La police mondiale est privée de chef depuis la "démission" subite de son ancien patron Meng Hongwei, accusé de corruption en Chine et qui a mystérieusement disparu début octobre au cours d'un voyage dans son pays.
Réunis en assemblée générale depuis dimanche à Dubaï, les délégués d'Interpol doivent élire son remplaçant et deux candidats sont en lice : l'actuel président par intérim, le Sud-Coréen Kim Jong-yang, et un haut-fonctionnaire russe, Alexandre Prokoptchouk.
Citant des sources britanniques, le quotidien The Times a affirmé dimanche que M. Prokoptchouk, 56 ans, était donné favori.
Bien que le poste de président soit plus honorifique qu'opérationnel, l'information a fait bondir les critiques du Kremlin qui craignent que cette organisation internationale ne devienne un outil au service de la Russie. Et ce au moment où les Occidentaux reprochent à Moscou d'envoyer ses soldats en Ukraine, de s'ingérer dans les élections américaines ou d'avoir empoisonné l'ex-agent double Sergueï Skripal.
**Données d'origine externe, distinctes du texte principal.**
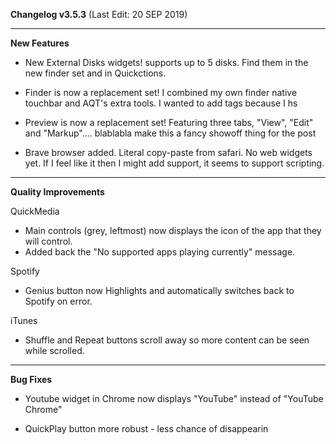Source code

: **Changelog v3.5.3** (Last Edit: 20 SEP 2019)

----
**New Features**

- New External Disks widgets!
supports up to 5 disks. Find them in the new finder set and in Quickctions.

- Finder is now a replacement set!
I combined my own finder native touchbar and AQT's extra tools. I wanted to add tags because I hs

- Preview is now a replacement set!
Featuring three tabs, "View", "Edit" and "Markup"....
blablabla make this a fancy showoff thing for the post

- Brave browser added.
Literal copy-paste from safari. No web widgets yet. If I feel like it then I might add support, it seems to support scripting.

----
**Quality Improvements**

QuickMedia
- Main controls (grey, leftmost) now displays the icon of the app that they will control.
- Added back the "No supported apps playing currently" message.

Spotify
- Genius button now Highlights and automatically switches back to Spotify on error.

iTunes
- Shuffle and Repeat buttons scroll away so more content can be seen while scrolled.

----
**Bug Fixes**
- Youtube widget in Chrome now displays "YouTube" instead of "YouTube Chrome"

- QuickPlay button more robust - less chance of disappearin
Quatre sénateurs américains ont donc appelé dans une lettre ouverte rendue publique lundi les délégués des 192 pays membres d'Interpol à rejeter la candidature de M. Prokoptchouk.
La réaction du Kremlin a été sèche, son porte-parole Dmitri Peskov s'indignant mardi d'"une forme d'ingérence", tandis que le ministère russe de l'Intérieur a jugé "inadmissible la politisation" de cette "organisation internationale professionnelle".
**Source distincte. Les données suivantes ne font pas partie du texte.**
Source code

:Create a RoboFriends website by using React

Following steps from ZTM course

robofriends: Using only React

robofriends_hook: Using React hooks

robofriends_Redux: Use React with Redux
Parmi les opposants les plus résolus à cette candidature figure le financier britannique William Browder, dont la Russie tente d'obtenir l'extradition depuis des années et qui a brièvement été arrêté cette année en Espagne à cause d'un mandat d'arrêt émis par Interpol.
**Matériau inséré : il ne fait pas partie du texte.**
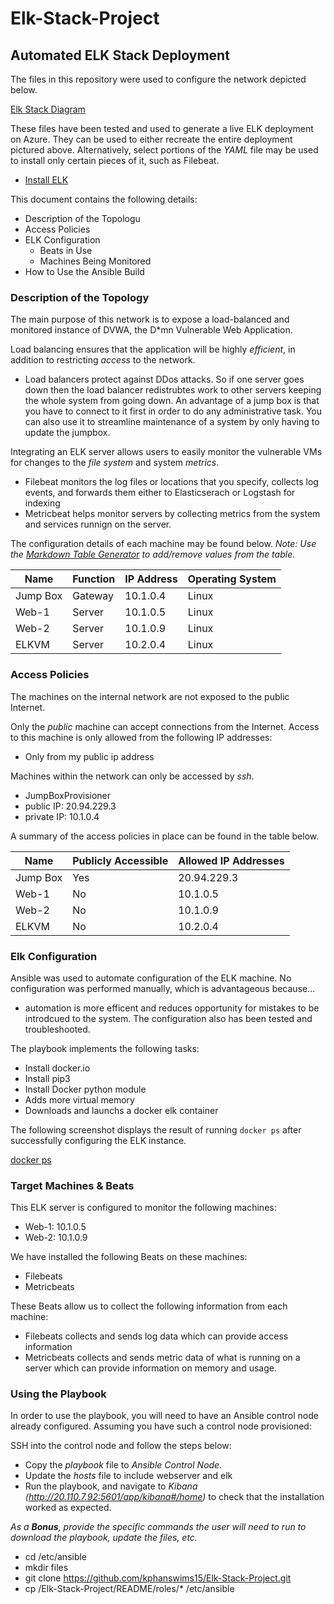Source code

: # Elk-Stack-Project

## Automated ELK Stack Deployment

The files in this repository were used to configure the network depicted below.

[Elk Stack Diagram](https://github.com/kphanswims15/Elk-Stack-Project/blob/main/Day3/ElkStackDiagram.png)

These files have been tested and used to generate a live ELK deployment on Azure. They can be used to either recreate the entire deployment pictured above. Alternatively, select portions of the _YAML_ file may be used to install only certain pieces of it, such as Filebeat.

  - [Install ELK](https://github.com/kphanswims15/Elk-Stack-Project/blob/main/Day1/install-elk.yml)

This document contains the following details:
- Description of the Topologu
- Access Policies
- ELK Configuration
  - Beats in Use
  - Machines Being Monitored
- How to Use the Ansible Build

### Description of the Topology

The main purpose of this network is to expose a load-balanced and monitored instance of DVWA, the D*mn Vulnerable Web Application.

Load balancing ensures that the application will be highly _efficient_, in addition to restricting _access_ to the network.
- Load balancers protect against DDos attacks. So if one server goes down then the load balancer redistrubtes work to other servers keeping the whole system from going down. An advantage of a jump box is that you have to connect to it first in order to do any administrative task. You can also use it to streamline maintenance of a system by only having to update the jumpbox. 

Integrating an ELK server allows users to easily monitor the vulnerable VMs for changes to the _file system_ and system _metrics_.
- Filebeat monitors the log files or locations that you specify, collects log events, and forwards them either to Elasticserach or Logstash for indexing
- Metricbeat helps monitor servers by collecting metrics from the system and services runnign on the server. 

The configuration details of each machine may be found below.
_Note: Use the [Markdown Table Generator](http://www.tablesgenerator.com/markdown_tables) to add/remove values from the table_.

| Name     | Function | IP Address | Operating System |
|----------|----------|------------|------------------|
| Jump Box | Gateway  | 10.1.0.4   | Linux            |
| Web-1    | Server   | 10.1.0.5   | Linux            |
| Web-2    | Server   | 10.1.0.9   | Linux            |
| ELKVM    | Server   | 10.2.0.4   | Linux            |

### Access Policies

The machines on the internal network are not exposed to the public Internet. 

Only the _public_ machine can accept connections from the Internet. Access to this machine is only allowed from the following IP addresses:
- Only from my public ip address

Machines within the network can only be accessed by _ssh_.
- JumpBoxProvisioner
- public IP: 20.94.229.3
- private IP: 10.1.0.4

A summary of the access policies in place can be found in the table below.

| Name     | Publicly Accessible | Allowed IP Addresses |
|----------|---------------------|--------------------- |
| Jump Box | Yes                 | 20.94.229.3          |
| Web-1    | No                  | 10.1.0.5             |
| Web-2    | No                  | 10.1.0.9             |
| ELKVM    | No                  | 10.2.0.4             |

### Elk Configuration

Ansible was used to automate configuration of the ELK machine. No configuration was performed manually, which is advantageous because...
- automation is more efficent and reduces opportunity for mistakes to be introdcued to the system. The configuration also has been tested and troubleshooted.

The playbook implements the following tasks:
- Install docker.io
- Install pip3
- Install Docker python module
- Adds more virtual memory 
- Downloads and launchs a docker elk container

The following screenshot displays the result of running `docker ps` after successfully configuring the ELK instance.

[docker ps](https://github.com/kphanswims15/Elk-Stack-Project/blob/main/Day1/docker%20ps%20results.PNG)

### Target Machines & Beats
This ELK server is configured to monitor the following machines:
- Web-1: 10.1.0.5
- Web-2: 10.1.0.9

We have installed the following Beats on these machines:
- Filebeats
- Metricbeats

These Beats allow us to collect the following information from each machine:
- Filebeats collects and sends log data which can provide access information
- Metricbeats collects and sends metric data of what is running on a server which can provide information on memory and usage.

### Using the Playbook
In order to use the playbook, you will need to have an Ansible control node already configured. Assuming you have such a control node provisioned: 

SSH into the control node and follow the steps below:
- Copy the _playbook_ file to _Ansible Control Node_.
- Update the _hosts_ file to include webserver and elk
- Run the playbook, and navigate to _Kibana (http://20.110.7.92:5601/app/kibana#/home)_ to check that the installation worked as expected.

_As a **Bonus**, provide the specific commands the user will need to run to download the playbook, update the files, etc._
- cd /etc/ansible
- mkdir files
- git clone https://github.com/kphanswims15/Elk-Stack-Project.git
- cp /Elk-Stack-Project/README/roles/* /etc/ansible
William Browder assure que la Russie a tenté "à six reprises d'abuser Interpol" pour le faire arrêter, alors même qu'il se bat pour que des sanctions soient prises contre les responsables de la mort dans une prison russe en 2009 de son ex-employé, le juriste Sergueï Magnitski.
La Russie va "étendre ses tentacules criminelles à chaque coin de la planète" si Alexandre Prokoptchouk est élu président de l'organisation dont le siège est à Lyon (France), a-t-il dénoncé sur Twitter, rejoint dans ses critiques par l'oligarque déchu devenu un opposant en exil, Mikhaïl Khodorkovski.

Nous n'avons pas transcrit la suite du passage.